OZAN KOSE/AFP via Getty Images
  • China's internet firewall has blocked access to crypto data sites CoinMarketCap and CoinGecko.
  • Websites that don't comply with government regulations have been blocked under the Great Firewall of China in the past.
  • Cryptocurrencies are seen as a threat to China's model of centralised control and its efforts for a digital yuan.
  • For more stories go to www.BusinessInsider.co.za.

People in mainland China don't have access to two popular crypto data aggregators, as the country's censorship regime has apparently blocked their websites, according to tests run on its internet firewall system.

Real-team data providers CoinGecko and CoinMarketCap were blocked by the country's firewall on Tuesday, as per results seen on test tools China Firewall Test and Comparitech.

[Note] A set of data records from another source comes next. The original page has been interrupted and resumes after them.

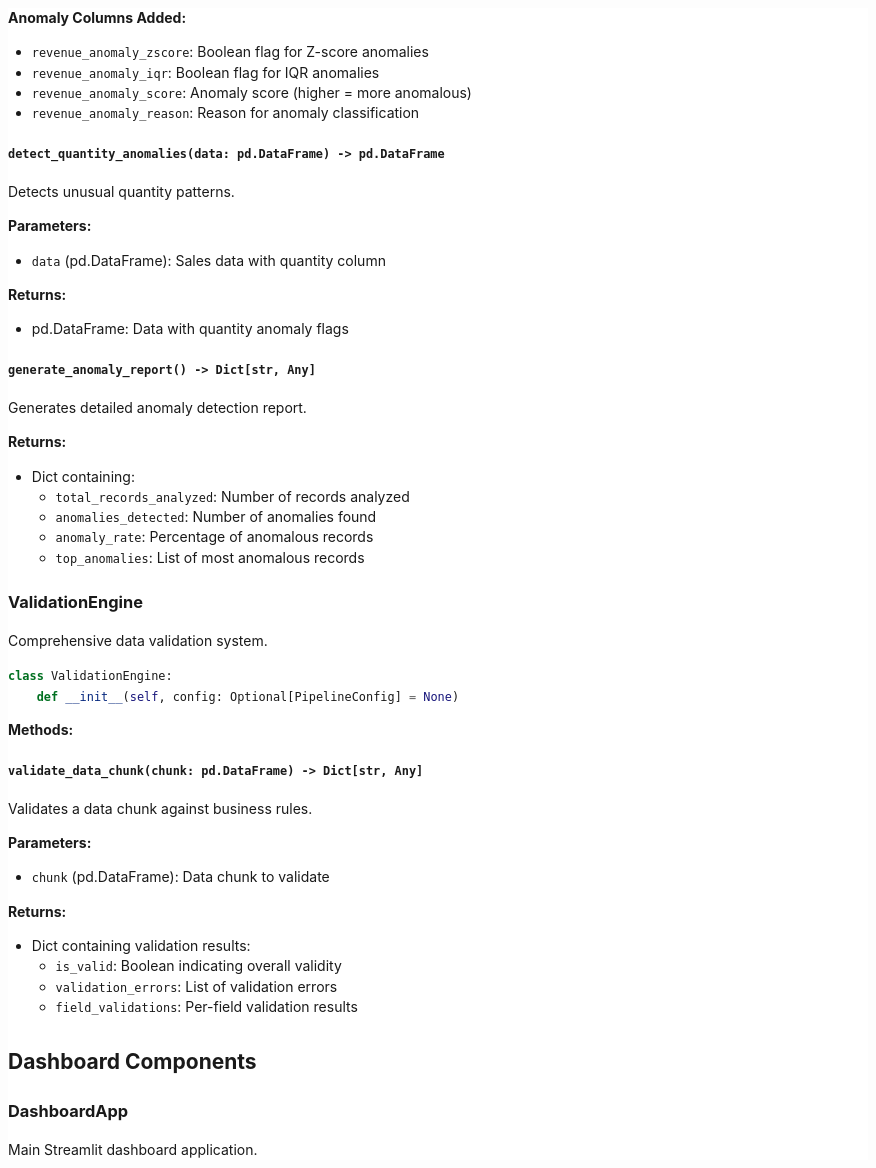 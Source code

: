 **Anomaly Columns Added:**
- `revenue_anomaly_zscore`: Boolean flag for Z-score anomalies
- `revenue_anomaly_iqr`: Boolean flag for IQR anomalies
- `revenue_anomaly_score`: Anomaly score (higher = more anomalous)
- `revenue_anomaly_reason`: Reason for anomaly classification

#### `detect_quantity_anomalies(data: pd.DataFrame) -> pd.DataFrame`
Detects unusual quantity patterns.

**Parameters:**
- `data` (pd.DataFrame): Sales data with quantity column

**Returns:**
- pd.DataFrame: Data with quantity anomaly flags

#### `generate_anomaly_report() -> Dict[str, Any]`
Generates detailed anomaly detection report.

**Returns:**
- Dict containing:
  - `total_records_analyzed`: Number of records analyzed
  - `anomalies_detected`: Number of anomalies found
  - `anomaly_rate`: Percentage of anomalous records
  - `top_anomalies`: List of most anomalous records

### ValidationEngine

Comprehensive data validation system.

```python
class ValidationEngine:
    def __init__(self, config: Optional[PipelineConfig] = None)
```

**Methods:**

#### `validate_data_chunk(chunk: pd.DataFrame) -> Dict[str, Any]`
Validates a data chunk against business rules.

**Parameters:**
- `chunk` (pd.DataFrame): Data chunk to validate

**Returns:**
- Dict containing validation results:
  - `is_valid`: Boolean indicating overall validity
  - `validation_errors`: List of validation errors
  - `field_validations`: Per-field validation results

## Dashboard Components

### DashboardApp

Main Streamlit dashboard application.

It isn't clear when users lost access to these domains, but people reportedly began to notice they were inaccessible early on Tuesday in China.

The incident was first reported by crypto news outlet The Block.

Comparitech

A test for another popular page, CoinDesk, showed the site was not blocked.

TM Lee, CoinGecko's co-founder, told The Block that the site didn't shut off access on its own. This indicates that Chinese authorities, or the Great Firewall of China, seem to be behind the move, after Beijing's recent declaration that all crypto-related transactions are illegal.

Meanwhile, crypto analytics platform Bybt has restricted access from within mainland China of its own accord.

Non-compliance with Chinese regulation in censoring information has already led to more than a million sites being blocked. Facebook, Google, and Instagram are among other popular pages that cannot be accessed in China.

This latest move suggests China aims to root out crypto enthusiasts influenced by the community's belief that cryptocurrencies will surpass money as the dominant form of finance around the world.

A ban on any related websites is part of its effort to push its own digital yuan as a global reserve currency. Cryptocurrencies are seen as a threat to both that effort and China's model of centralised control.

Users in mainland China can still use a workaround to enter blocked sites through access to a Virtual Private Network.